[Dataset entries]
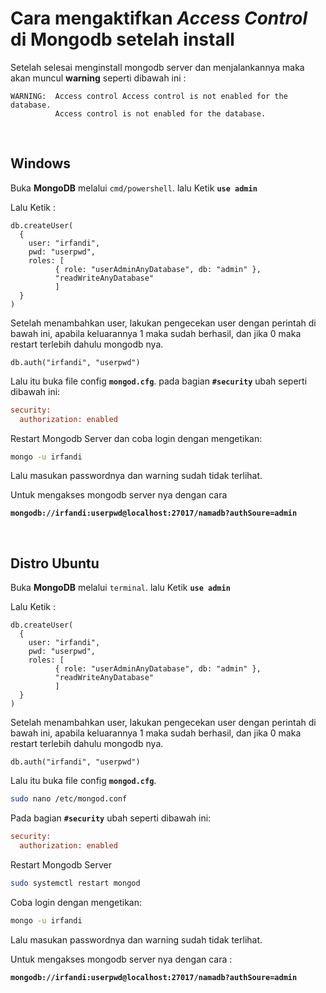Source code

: # Cara mengaktifkan _Access Control_ di **Mongodb** setelah install

Setelah selesai menginstall mongodb server dan menjalankannya maka akan muncul **warning** seperti dibawah ini :

```mongo
WARNING:  Access control Access control is not enabled for the database.
          Access control is not enabled for the database.
```

&nbsp;
&nbsp;

## Windows

Buka **MongoDB** melalui `cmd/powershell`. lalu Ketik **`use admin`**

Lalu Ketik :

```mongo
db.createUser(
  {
    user: "irfandi",
    pwd: "userpwd",
    roles: [
          { role: "userAdminAnyDatabase", db: "admin" },
          "readWriteAnyDatabase"
          ]
  }
)  
```

Setelah menambahkan user, lakukan pengecekan user dengan perintah di bawah ini, apabila keluarannya 1 maka sudah berhasil, dan jika 0 maka restart terlebih dahulu mongodb nya.

```mongo
db.auth("irfandi", "userpwd")
```

Lalu itu buka file config **`mongod.cfg`**. pada bagian **`#security`** ubah seperti dibawah ini:

```cfg
security:
  authorization: enabled
```

Restart Mongodb Server dan coba login dengan mengetikan:

```cmd
mongo -u irfandi
```

Lalu masukan passwordnya dan warning sudah tidak terlihat.

Untuk mengakses mongodb server nya dengan cara

**`mongodb://irfandi:userpwd@localhost:27017/namadb?authSoure=admin`**

&nbsp;
&nbsp;

## Distro Ubuntu

Buka **MongoDB** melalui `terminal`. lalu Ketik **`use admin`**

Lalu Ketik :

```mongo
db.createUser(
  {
    user: "irfandi",
    pwd: "userpwd",
    roles: [
          { role: "userAdminAnyDatabase", db: "admin" },
          "readWriteAnyDatabase"
          ]
  }
)  
```

Setelah menambahkan user, lakukan pengecekan user dengan perintah di bawah ini, apabila keluarannya 1 maka sudah berhasil, dan jika 0 maka restart terlebih dahulu mongodb nya.

```mongo
db.auth("irfandi", "userpwd")
```

Lalu itu buka file config **`mongod.cfg`**.

```bash
sudo nano /etc/mongod.conf
```

Pada bagian **`#security`** ubah seperti dibawah ini:

```cfg
security:
  authorization: enabled
```

Restart Mongodb Server

```bash
sudo systemctl restart mongod
```

Coba login dengan mengetikan:

```bash
mongo -u irfandi
```

Lalu masukan passwordnya dan warning sudah tidak terlihat.

Untuk mengakses mongodb server nya dengan cara :

**`mongodb://irfandi:userpwd@localhost:27017/namadb?authSoure=admin`**
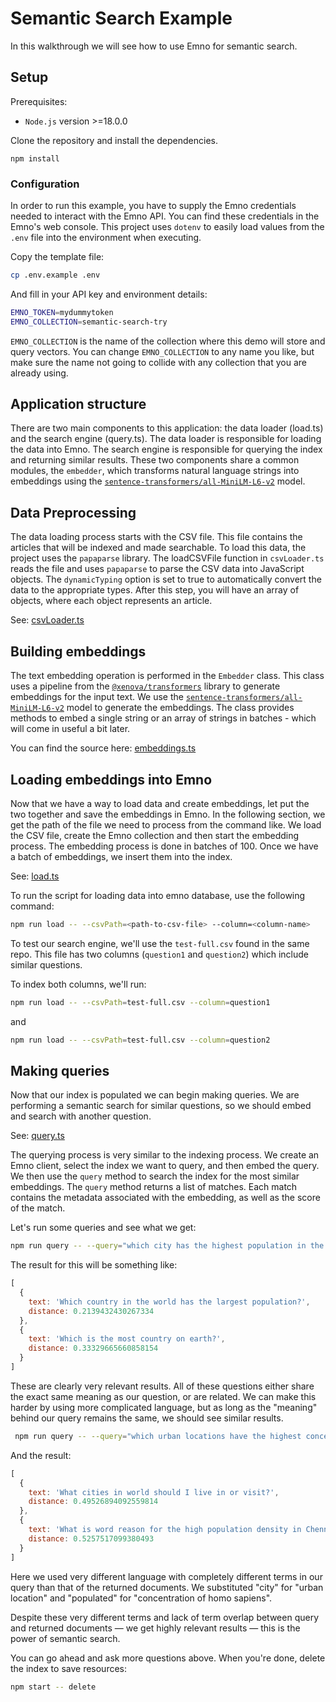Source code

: # Semantic Search Example

In this walkthrough we will see how to use Emno for semantic search.

## Setup

Prerequisites:
- `Node.js` version >=18.0.0

Clone the repository and install the dependencies.

```
npm install
```

### Configuration

In order to run this example, you have to supply the Emno credentials needed to interact with the Emno API. You can find these credentials in the Emno's web console. This project uses `dotenv` to easily load values from the `.env` file into the environment when executing.

Copy the template file:

```sh
cp .env.example .env
```

And fill in your API key and environment details:

```sh
EMNO_TOKEN=mydummytoken
EMNO_COLLECTION=semantic-search-try
```

`EMNO_COLLECTION` is the name of the collection where this demo will store and query vectors. You can change `EMNO_COLLECTION` to any name you like, but make sure the name not going to collide with any collection that you are already using.


## Application structure

There are two main components to this application: the data loader (load.ts) and the search engine (query.ts). The data loader is responsible for loading the data into Emno. The search engine is responsible for querying the index and returning similar results. These two components share a common modules, the `embedder`, which transforms natural language strings into embeddings using the [`sentence-transformers/all-MiniLM-L6-v2`](https://huggingface.co/sentence-transformers/all-MiniLM-L6-v2) model.

## Data Preprocessing

The data loading process starts with the CSV file. This file contains the articles that will be indexed and made searchable. To load this data, the project uses the `papaparse` library. The loadCSVFile function in `csvLoader.ts` reads the file and uses `papaparse` to parse the CSV data into JavaScript objects. The `dynamicTyping` option is set to true to automatically convert the data to the appropriate types. After this step, you will have an array of objects, where each object represents an article​.

See: [csvLoader.ts](./src/csvLoader.ts)

## Building embeddings

The text embedding operation is performed in the `Embedder` class. This class uses a pipeline from the [`@xenova/transformers`](https://github.com/xenova/transformers.js) library to generate embeddings for the input text. We use the [`sentence-transformers/all-MiniLM-L6-v2`](https://huggingface.co/sentence-transformers/all-MiniLM-L6-v2) model to generate the embeddings. The class provides methods to embed a single string or an array of strings in batches​ - which will come in useful a bit later.

You can find the source here: [embeddings.ts](./src/embeddings.ts)



## Loading embeddings into Emno

Now that we have a way to load data and create embeddings, let put the two together and save the embeddings in Emno. In the following section, we get the path of the file we need to process from the command like. We load the CSV file, create the Emno collection and then start the embedding process. The embedding process is done in batches of 100. Once we have a batch of embeddings, we insert them into the index.

See: [load.ts](./src/load.ts)

To run the script for loading data into emno database, use the following command:

```sh
npm run load -- --csvPath=<path-to-csv-file> --column=<column-name>
```

To test our search engine, we'll use the `test-full.csv` found in the same repo. This file has two columns (`question1` and `question2`) which include similar questions.

To index both columns, we'll run:

```sh
npm run load -- --csvPath=test-full.csv --column=question1
```

and

```sh
npm run load -- --csvPath=test-full.csv --column=question2
```



## Making queries

Now that our index is populated we can begin making queries. We are performing a semantic search for similar questions, so we should embed and search with another question.

See: [query.ts](./src/query.ts)



The querying process is very similar to the indexing process. We create an Emno client, select the index we want to query, and then embed the query. We then use the `query` method to search the index for the most similar embeddings. The `query` method returns a list of matches. Each match contains the metadata associated with the embedding, as well as the score of the match.

Let's run some queries and see what we get:

```sh
npm run query -- --query="which city has the highest population in the world?" --topK=2
```

The result for this will be something like:

```js
[
  {
    text: 'Which country in the world has the largest population?',
    distance: 0.2139432430267334
  },
  {
    text: 'Which is the most country on earth?',
    distance: 0.33329665660858154
  }
]
```

These are clearly very relevant results. All of these questions either share the exact same meaning as our question, or are related. We can make this harder by using more complicated language, but as long as the "meaning" behind our query remains the same, we should see similar results.

```sh
 npm run query -- --query="which urban locations have the highest concentration of homo sapiens?" --topK=2
```

And the result:

```js
[
  {
    text: 'What cities in world should I live in or visit?',
    distance: 0.49526894092559814
  },
  {
    text: 'What is word reason for the high population density in Chennai?',
    distance: 0.5257517099380493
  }
]
```

Here we used very different language with completely different terms in our query than that of the returned documents. We substituted "city" for "urban location" and "populated" for "concentration of homo sapiens".

Despite these very different terms and lack of term overlap between query and returned documents — we get highly relevant results — this is the power of semantic search.

You can go ahead and ask more questions above. When you're done, delete the index to save resources:

```sh
npm start -- delete
```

→ **TASK OBJECTIVE**
All records must be output exactly as they are, except for the pictures, which are left out.

→ **WRITTEN SOLUTION**
Source code

: # Cara mengaktifkan _Access Control_ di **Mongodb** setelah install

Setelah selesai menginstall mongodb server dan menjalankannya maka akan muncul **warning** seperti dibawah ini :

```mongo
WARNING:  Access control Access control is not enabled for the database.
          Access control is not enabled for the database.
```

&nbsp;
&nbsp;

## Windows

Buka **MongoDB** melalui `cmd/powershell`. lalu Ketik **`use admin`**

Lalu Ketik :

```mongo
db.createUser(
  {
    user: "irfandi",
    pwd: "userpwd",
    roles: [
          { role: "userAdminAnyDatabase", db: "admin" },
          "readWriteAnyDatabase"
          ]
  }
)  
```

Setelah menambahkan user, lakukan pengecekan user dengan perintah di bawah ini, apabila keluarannya 1 maka sudah berhasil, dan jika 0 maka restart terlebih dahulu mongodb nya.

```mongo
db.auth("irfandi", "userpwd")
```

Lalu itu buka file config **`mongod.cfg`**. pada bagian **`#security`** ubah seperti dibawah ini:

```cfg
security:
  authorization: enabled
```

Restart Mongodb Server dan coba login dengan mengetikan:

```cmd
mongo -u irfandi
```

Lalu masukan passwordnya dan warning sudah tidak terlihat.

Untuk mengakses mongodb server nya dengan cara

**`mongodb://irfandi:userpwd@localhost:27017/namadb?authSoure=admin`**

&nbsp;
&nbsp;

## Distro Ubuntu

Buka **MongoDB** melalui `terminal`. lalu Ketik **`use admin`**

Lalu Ketik :

```mongo
db.createUser(
  {
    user: "irfandi",
    pwd: "userpwd",
    roles: [
          { role: "userAdminAnyDatabase", db: "admin" },
          "readWriteAnyDatabase"
          ]
  }
)  
```

Setelah menambahkan user, lakukan pengecekan user dengan perintah di bawah ini, apabila keluarannya 1 maka sudah berhasil, dan jika 0 maka restart terlebih dahulu mongodb nya.

```mongo
db.auth("irfandi", "userpwd")
```

Lalu itu buka file config **`mongod.cfg`**.

```bash
sudo nano /etc/mongod.conf
```

Pada bagian **`#security`** ubah seperti dibawah ini:

```cfg
security:
  authorization: enabled
```

Restart Mongodb Server

```bash
sudo systemctl restart mongod
```

Coba login dengan mengetikan:

```bash
mongo -u irfandi
```

Lalu masukan passwordnya dan warning sudah tidak terlihat.

Untuk mengakses mongodb server nya dengan cara :

**`mongodb://irfandi:userpwd@localhost:27017/namadb?authSoure=admin`**
Source code

: # Semantic Search Example

In this walkthrough we will see how to use Emno for semantic search.

## Setup

Prerequisites:
- `Node.js` version >=18.0.0

Clone the repository and install the dependencies.

```
npm install
```

### Configuration

In order to run this example, you have to supply the Emno credentials needed to interact with the Emno API. You can find these credentials in the Emno's web console. This project uses `dotenv` to easily load values from the `.env` file into the environment when executing.

Copy the template file:

```sh
cp .env.example .env
```

And fill in your API key and environment details:

```sh
EMNO_TOKEN=mydummytoken
EMNO_COLLECTION=semantic-search-try
```

`EMNO_COLLECTION` is the name of the collection where this demo will store and query vectors. You can change `EMNO_COLLECTION` to any name you like, but make sure the name not going to collide with any collection that you are already using.


## Application structure

There are two main components to this application: the data loader (load.ts) and the search engine (query.ts). The data loader is responsible for loading the data into Emno. The search engine is responsible for querying the index and returning similar results. These two components share a common modules, the `embedder`, which transforms natural language strings into embeddings using the [`sentence-transformers/all-MiniLM-L6-v2`](https://huggingface.co/sentence-transformers/all-MiniLM-L6-v2) model.

## Data Preprocessing

The data loading process starts with the CSV file. This file contains the articles that will be indexed and made searchable. To load this data, the project uses the `papaparse` library. The loadCSVFile function in `csvLoader.ts` reads the file and uses `papaparse` to parse the CSV data into JavaScript objects. The `dynamicTyping` option is set to true to automatically convert the data to the appropriate types. After this step, you will have an array of objects, where each object represents an article​.

See: [csvLoader.ts](./src/csvLoader.ts)

## Building embeddings

The text embedding operation is performed in the `Embedder` class. This class uses a pipeline from the [`@xenova/transformers`](https://github.com/xenova/transformers.js) library to generate embeddings for the input text. We use the [`sentence-transformers/all-MiniLM-L6-v2`](https://huggingface.co/sentence-transformers/all-MiniLM-L6-v2) model to generate the embeddings. The class provides methods to embed a single string or an array of strings in batches​ - which will come in useful a bit later.

You can find the source here: [embeddings.ts](./src/embeddings.ts)



## Loading embeddings into Emno

Now that we have a way to load data and create embeddings, let put the two together and save the embeddings in Emno. In the following section, we get the path of the file we need to process from the command like. We load the CSV file, create the Emno collection and then start the embedding process. The embedding process is done in batches of 100. Once we have a batch of embeddings, we insert them into the index.

See: [load.ts](./src/load.ts)

To run the script for loading data into emno database, use the following command:

```sh
npm run load -- --csvPath=<path-to-csv-file> --column=<column-name>
```

To test our search engine, we'll use the `test-full.csv` found in the same repo. This file has two columns (`question1` and `question2`) which include similar questions.

To index both columns, we'll run:

```sh
npm run load -- --csvPath=test-full.csv --column=question1
```

and

```sh
npm run load -- --csvPath=test-full.csv --column=question2
```



## Making queries

Now that our index is populated we can begin making queries. We are performing a semantic search for similar questions, so we should embed and search with another question.

See: [query.ts](./src/query.ts)



The querying process is very similar to the indexing process. We create an Emno client, select the index we want to query, and then embed the query. We then use the `query` method to search the index for the most similar embeddings. The `query` method returns a list of matches. Each match contains the metadata associated with the embedding, as well as the score of the match.

Let's run some queries and see what we get:

```sh
npm run query -- --query="which city has the highest population in the world?" --topK=2
```

The result for this will be something like:

```js
[
  {
    text: 'Which country in the world has the largest population?',
    distance: 0.2139432430267334
  },
  {
    text: 'Which is the most country on earth?',
    distance: 0.33329665660858154
  }
]
```

These are clearly very relevant results. All of these questions either share the exact same meaning as our question, or are related. We can make this harder by using more complicated language, but as long as the "meaning" behind our query remains the same, we should see similar results.

```sh
 npm run query -- --query="which urban locations have the highest concentration of homo sapiens?" --topK=2
```

And the result:

```js
[
  {
    text: 'What cities in world should I live in or visit?',
    distance: 0.49526894092559814
  },
  {
    text: 'What is word reason for the high population density in Chennai?',
    distance: 0.5257517099380493
  }
]
```

Here we used very different language with completely different terms in our query than that of the returned documents. We substituted "city" for "urban location" and "populated" for "concentration of homo sapiens".

Despite these very different terms and lack of term overlap between query and returned documents — we get highly relevant results — this is the power of semantic search.

You can go ahead and ask more questions above. When you're done, delete the index to save resources:

```sh
npm start -- delete
```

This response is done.